BEGIN Record set

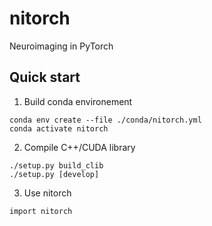 # nitorch
Neuroimaging in PyTorch

## Quick start

1. Build conda environement
```{bash}
conda env create --file ./conda/nitorch.yml
conda activate nitorch
```

2. Compile C++/CUDA library
```{bash}
./setup.py build_clib
./setup.py [develop]
```

3. Use nitorch
```{python}
import nitorch
```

END Record set

Assigned task => Copy the material above word for word, images excluded.

Reply to the task =>
 # nitorch
Neuroimaging in PyTorch

## Quick start

1. Build conda environement
```{bash}
conda env create --file ./conda/nitorch.yml
conda activate nitorch
```

2. Compile C++/CUDA library
```{bash}
./setup.py build_clib
./setup.py [develop]
```

3. Use nitorch
```{python}
import nitorch
```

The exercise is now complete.